Elite instead of popular movement

So what is left of the socialist idea in Africa? Africa expert Ahmed Rajab says that nothing has been felt since the collapse of European socialism. "People are more interested in material progress than in ideas that conform to socialism," said the Zanzibar analyst in an interview with DW. This is no surprise, he thinks, because there are hardly any African socialists who follow the models that were once propagated. "Few Africans had even understood what Marxism meant," says Rajab.

It was above all the African elites who appropriated socialism. Many of them had studied in the metropolises of the colonial powers or in what was then the Soviet Union. They returned to their homeland at the end of the 1950s with idealism and commitment. "Socialism therefore played a major role in the liberation of the countries in Africa," says Jennings. "Many countries have been supported in their struggle by the Soviet Union and left-wing organizations in Europe." Marxism only played a limited role in the liberation movements. "There are indeed African independence movements that were influenced by Marx. But he was by no means as important for the development of African socialism as it was for that of European."

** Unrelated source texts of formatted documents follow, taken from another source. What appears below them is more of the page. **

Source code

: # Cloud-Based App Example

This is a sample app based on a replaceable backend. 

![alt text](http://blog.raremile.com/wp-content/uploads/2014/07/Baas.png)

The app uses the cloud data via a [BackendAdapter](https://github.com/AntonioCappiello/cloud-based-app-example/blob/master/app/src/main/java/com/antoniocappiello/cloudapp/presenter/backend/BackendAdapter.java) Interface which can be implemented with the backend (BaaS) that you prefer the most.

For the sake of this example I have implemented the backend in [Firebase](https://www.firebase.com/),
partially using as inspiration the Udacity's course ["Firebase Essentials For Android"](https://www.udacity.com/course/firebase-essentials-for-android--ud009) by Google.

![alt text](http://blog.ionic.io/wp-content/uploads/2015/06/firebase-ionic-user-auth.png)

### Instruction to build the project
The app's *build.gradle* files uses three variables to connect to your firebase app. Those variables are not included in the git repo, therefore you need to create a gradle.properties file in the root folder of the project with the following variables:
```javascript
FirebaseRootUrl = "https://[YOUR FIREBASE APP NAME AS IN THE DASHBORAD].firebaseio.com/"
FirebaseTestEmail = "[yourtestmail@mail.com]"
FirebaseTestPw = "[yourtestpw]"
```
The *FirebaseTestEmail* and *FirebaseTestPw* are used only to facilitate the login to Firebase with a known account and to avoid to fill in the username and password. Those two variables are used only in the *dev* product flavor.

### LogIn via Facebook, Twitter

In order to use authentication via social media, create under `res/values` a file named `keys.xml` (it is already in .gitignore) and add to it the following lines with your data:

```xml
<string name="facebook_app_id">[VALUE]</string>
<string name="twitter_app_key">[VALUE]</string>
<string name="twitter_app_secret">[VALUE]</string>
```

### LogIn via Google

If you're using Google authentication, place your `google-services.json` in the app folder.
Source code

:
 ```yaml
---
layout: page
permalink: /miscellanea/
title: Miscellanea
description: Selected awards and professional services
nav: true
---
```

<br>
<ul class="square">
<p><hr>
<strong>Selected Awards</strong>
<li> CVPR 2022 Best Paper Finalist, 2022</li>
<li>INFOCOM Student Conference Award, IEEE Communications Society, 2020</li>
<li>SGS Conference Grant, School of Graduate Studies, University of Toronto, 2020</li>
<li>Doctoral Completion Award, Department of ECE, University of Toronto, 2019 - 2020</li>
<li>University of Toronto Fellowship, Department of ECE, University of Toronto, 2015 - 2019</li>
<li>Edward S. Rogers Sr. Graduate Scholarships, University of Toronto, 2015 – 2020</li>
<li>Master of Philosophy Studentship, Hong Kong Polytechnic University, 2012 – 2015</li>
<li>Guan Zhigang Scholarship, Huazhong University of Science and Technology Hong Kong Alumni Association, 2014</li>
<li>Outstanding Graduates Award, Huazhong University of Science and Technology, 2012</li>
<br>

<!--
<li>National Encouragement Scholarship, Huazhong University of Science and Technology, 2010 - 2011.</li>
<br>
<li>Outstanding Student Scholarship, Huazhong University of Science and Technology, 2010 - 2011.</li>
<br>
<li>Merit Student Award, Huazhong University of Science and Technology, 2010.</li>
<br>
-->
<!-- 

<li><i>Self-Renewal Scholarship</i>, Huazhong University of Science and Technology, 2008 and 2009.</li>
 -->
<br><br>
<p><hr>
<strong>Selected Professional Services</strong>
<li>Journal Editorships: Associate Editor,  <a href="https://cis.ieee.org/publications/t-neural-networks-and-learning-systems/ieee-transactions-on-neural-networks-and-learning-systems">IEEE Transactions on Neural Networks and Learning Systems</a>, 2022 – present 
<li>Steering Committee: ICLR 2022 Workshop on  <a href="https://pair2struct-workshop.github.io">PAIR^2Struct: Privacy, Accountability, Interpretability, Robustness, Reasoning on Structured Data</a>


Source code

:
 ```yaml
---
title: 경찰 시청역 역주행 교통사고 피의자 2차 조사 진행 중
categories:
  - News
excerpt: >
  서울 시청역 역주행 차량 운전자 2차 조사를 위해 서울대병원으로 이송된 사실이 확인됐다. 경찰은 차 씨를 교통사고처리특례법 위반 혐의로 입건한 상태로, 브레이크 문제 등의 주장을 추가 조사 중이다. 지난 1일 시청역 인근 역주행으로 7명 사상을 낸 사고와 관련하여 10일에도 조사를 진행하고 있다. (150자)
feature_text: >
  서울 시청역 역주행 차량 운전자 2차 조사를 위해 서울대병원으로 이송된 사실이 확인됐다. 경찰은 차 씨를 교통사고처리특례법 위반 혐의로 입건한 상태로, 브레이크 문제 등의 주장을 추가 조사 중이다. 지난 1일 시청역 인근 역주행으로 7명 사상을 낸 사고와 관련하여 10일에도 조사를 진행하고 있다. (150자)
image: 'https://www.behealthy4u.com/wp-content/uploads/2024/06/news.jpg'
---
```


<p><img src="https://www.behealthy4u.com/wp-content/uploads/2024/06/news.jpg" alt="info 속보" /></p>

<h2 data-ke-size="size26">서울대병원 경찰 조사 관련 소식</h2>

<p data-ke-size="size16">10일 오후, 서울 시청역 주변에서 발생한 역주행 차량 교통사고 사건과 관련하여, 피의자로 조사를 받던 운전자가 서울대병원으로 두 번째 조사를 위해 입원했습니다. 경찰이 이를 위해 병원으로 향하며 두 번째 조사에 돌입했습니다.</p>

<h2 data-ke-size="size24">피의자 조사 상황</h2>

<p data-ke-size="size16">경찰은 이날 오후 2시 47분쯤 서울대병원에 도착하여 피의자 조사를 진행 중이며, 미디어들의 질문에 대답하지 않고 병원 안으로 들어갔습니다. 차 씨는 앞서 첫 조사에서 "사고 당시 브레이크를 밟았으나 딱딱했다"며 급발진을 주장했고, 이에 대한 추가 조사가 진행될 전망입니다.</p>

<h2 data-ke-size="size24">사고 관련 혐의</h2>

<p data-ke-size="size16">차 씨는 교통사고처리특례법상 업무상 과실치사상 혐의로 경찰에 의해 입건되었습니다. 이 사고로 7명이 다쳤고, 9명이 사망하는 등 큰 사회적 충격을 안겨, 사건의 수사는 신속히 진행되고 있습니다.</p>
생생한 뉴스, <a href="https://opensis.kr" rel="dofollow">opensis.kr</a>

In 1961 355 foreign students studied at the Karl Marx University in Leipzig in what was then socialist East Germany. Sibi from Ivory Coast was among them.

Julius Nyerere was not the only African socialist. Kenneth Kaunda in Zambia also wanted to implement socialist ideas politically, as did the Ghanaian pan-Africanist Kwame Nkrumah and Léopold Sédar Senghor in Senegal. Further examples are Sékou Touré in Guinea, Modibo Keita in Mali and Matthieu Kerikou in Benin. Socialist ideas found their way into politics in Angola and Mozambique after the Portuguese dictatorship in Lisbon in 1974 disappeared. Communism - supported by the Eastern Bloc - primarily nourished armed resistance against dissenters in their own country.

The legacy of African socialism

The barriers to a flourishing socialism were programmed. The conditions for increased industrial and agricultural production based on the socialist model did not exist in the poor African countries. In Europe, socialism was based on the class struggle of the workers and peasants against the bourgeoisie. In Africa there was neither a strong industry nor a politically organized working class. The arable land was mostly administered by traditional authorities.

"In Africa we imitated the European ideas of socialism and applied them to a completely different form of society," says Rajab. It was a big mistake to try to simply transfer the European model to Africa, where the socio-economic circumstances were completely different. The African socialists could not expect any support from the West during the Cold War. "The World Bank financed many projects, but not the building of socialist states," says Jennings.

These prefabricated buildings on Zanzibar were a gift from the GDR

If anything remains of the socialist ideology, it is the ideas of equality for all citizens and collective property, according to the development policy scientist. These are felt more strongly in the African discourse than elsewhere. "But there is also the insight that Africa is far from the practical implementation of these ideas." In the seventies it was still different: Countries like Tanzania were rigorous in their efforts to realize the socialist visions. In the end, it was more about obedience than social principles. Perhaps the most important legacy of socialism in many African countries is the authoritarian state.